[Date Prev][Date Next][Thread Prev][Thread Next][Date Index][Thread Index]

Re: [HTCondor-users] Managing dynamic services

> On Nov 21, 2018, at 12:52 PM, Greg Thain <gthain@xxxxxxxxxxx> wrote:
> On 11/16/18 6:57 PM, Stuart Anderson wrote:
>> Is there a standard way for Condor to manage local privileged dynamic services on an execute machine depending on whether any currently matched jobs have requested it?
>> Put another way, instead of matching a job to a machine that already has a service running, what is the best way to handle individual jobs optionally requesting a service that is started by condor when a match occurs and before the condor job starts, along with Condor stopping the service after the last job requesting it has finished running?
>> The context of this question is Linux systems running systemd if there is a natural hook there.
> Stuart:
> This is an interesting question, and I think there's at least one way to do this with HTCondor, but I have a couple of questions to put a finer point on potential solutions

The background/use case for this is Kafka. In particular, if there are Condor jobs running that want to access a popular set of messages from Kafka then a per-machine service should start to receive those data and perform some common processing for all jobs on the machine.
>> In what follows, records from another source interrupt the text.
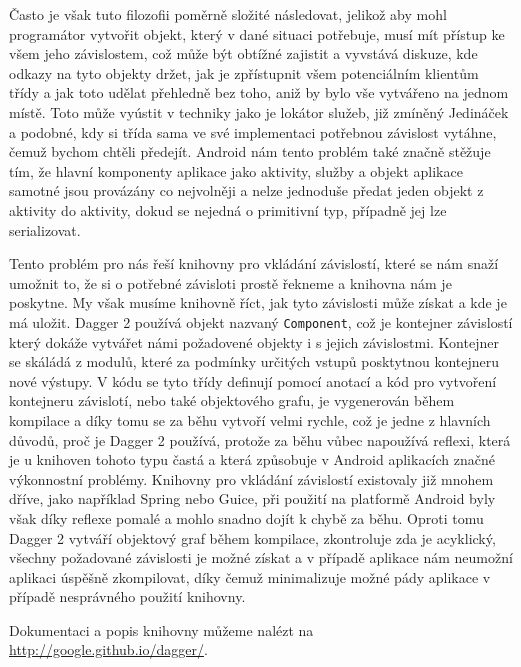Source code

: \documentclass{article}
\begin{document}
Často je však tuto filozofii poměrně složité následovat, jelikož aby mohl programátor vytvořit objekt, který
v dané situaci potřebuje, musí mít přístup ke všem jeho závislostem, což může být obtížné zajistit
a vyvstává diskuze, kde odkazy na tyto objekty držet, jak je zpřístupnit všem potenciálním klientům třídy
a jak toto udělat přehledně bez toho, aniž by bylo vše vytvářeno na jednom místě. Toto může vyústit v techniky
jako je lokátor služeb, již zmíněný Jedináček a podobné, kdy si třída sama ve své implementaci potřebnou
závislost vytáhne, čemuž bychom chtěli předejít.
Android nám tento problém také značně stěžuje tím, že hlavní komponenty aplikace jako aktivity, služby a objekt
aplikace samotné jsou provázány co nejvolněji a nelze jednoduše předat jeden objekt z aktivity do aktivity,
dokud se nejedná o primitivní typ, případně jej lze serializovat.

Tento problém pro nás řeší knihovny pro vkládání závislostí, které se nám snaží umožnit to, že si o potřebné
závisloti prostě řekneme a knihovna nám je poskytne. My však musíme knihovně říct, jak tyto závislosti může
získat a kde je má uložit. Dagger 2 používá objekt nazvaný \texttt{Component}, což je kontejner závislostí
který dokáže vytvářet námi požadovené objekty i s jejich závislostmi. Kontejner se skáládá z modulů, které
za podmínky určitých vstupů posktytnou kontejneru nové výstupy. V kódu se tyto třídy definují pomocí anotací
a kód pro vytvoření kontejneru závislotí, nebo také objektového grafu, je vygenerován během kompilace
a díky tomu se za běhu vytvoří velmi rychle, což je jedne z hlavních důvodů, proč je Dagger 2 používá,
protože za běhu vůbec napoužívá reflexi, která je u knihoven tohoto typu častá a která způsobuje v Android
aplikacích značné výkonnostní problémy. Knihovny pro vkládání závislostí existovaly již mnohem dříve,
jako například Spring nebo Guice, při použití na platformě Android byly však díky reflexe pomalé a mohlo snadno
dojít k chybě za běhu. Oproti tomu Dagger 2 vytváří objektový graf během kompilace, zkontroluje zda je acyklický,
všechny požadované závislosti je možné získat a v případě aplikace nám neumožní aplikaci úspěšně zkompilovat,
díky čemuž minimalizuje možné pády aplikace v případě nesprávného použití knihovny.

Dokumentaci a popis knihovny můžeme nalézt na \url{http://google.github.io/dagger/}.
\end{document}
Problems to avoid: 1) do not load down the network and Kafka brokers with thousands of extra copies of messages that will not be used; 2) Avoid the inefficiency of multiple jobs on the same execute machine requesting the same messages independent of each other.

> Usually, pools would be configured so this service would be started at boot time on all machine, but HTCondor would limit the number of running jobs that use the service using some mechanism. I assume that you don't want to have the service always running because it uses a non-trivial amount of resources, even when idle.

	Correct. I am considering the case where a service has a non-trivial "idle" load and should ideally be run if and only if there are any local consumers. If my Kafka explanation isn't clear a similar analogy is IGMP snooping in ethernet switches, i.e., send multicast traffic to a port if and only if there are any clients requesting that data on that port.

>  If so, we may want to reflect this additional machine load in the startd.  Also, it seems that many jobs on the same machine from different users can use this service without too much additional load on the service.

That is my current use case, i.e., the marginal cost of additional jobs (independent of user) requesting the same service is effectively 0. If that was not true I think I understand the existing Condor knobs that would let me rank/throttle how many such jobs I would let run on an individual execute machine.

>  Do you want the service to get killed when the last job finishes, or is it ok to have some "grace time", when no jobs are running, in order to encourage a subsequent job to start?

In the Condor spirit of "the more knobs the better" adding an optional dynamic service grace time is probably a good idea in general, however, it is not needed for my current use case.

> Also, is it sufficient for Condor to start the service before starting the first job, or do we need to block the job from starting until the service is "ready"?

Ideally job start would block until systemd (or some other start mechanism) acknowledges the service reports it is running.


Stuart Anderson  anderson@xxxxxxxxxxxxxxxx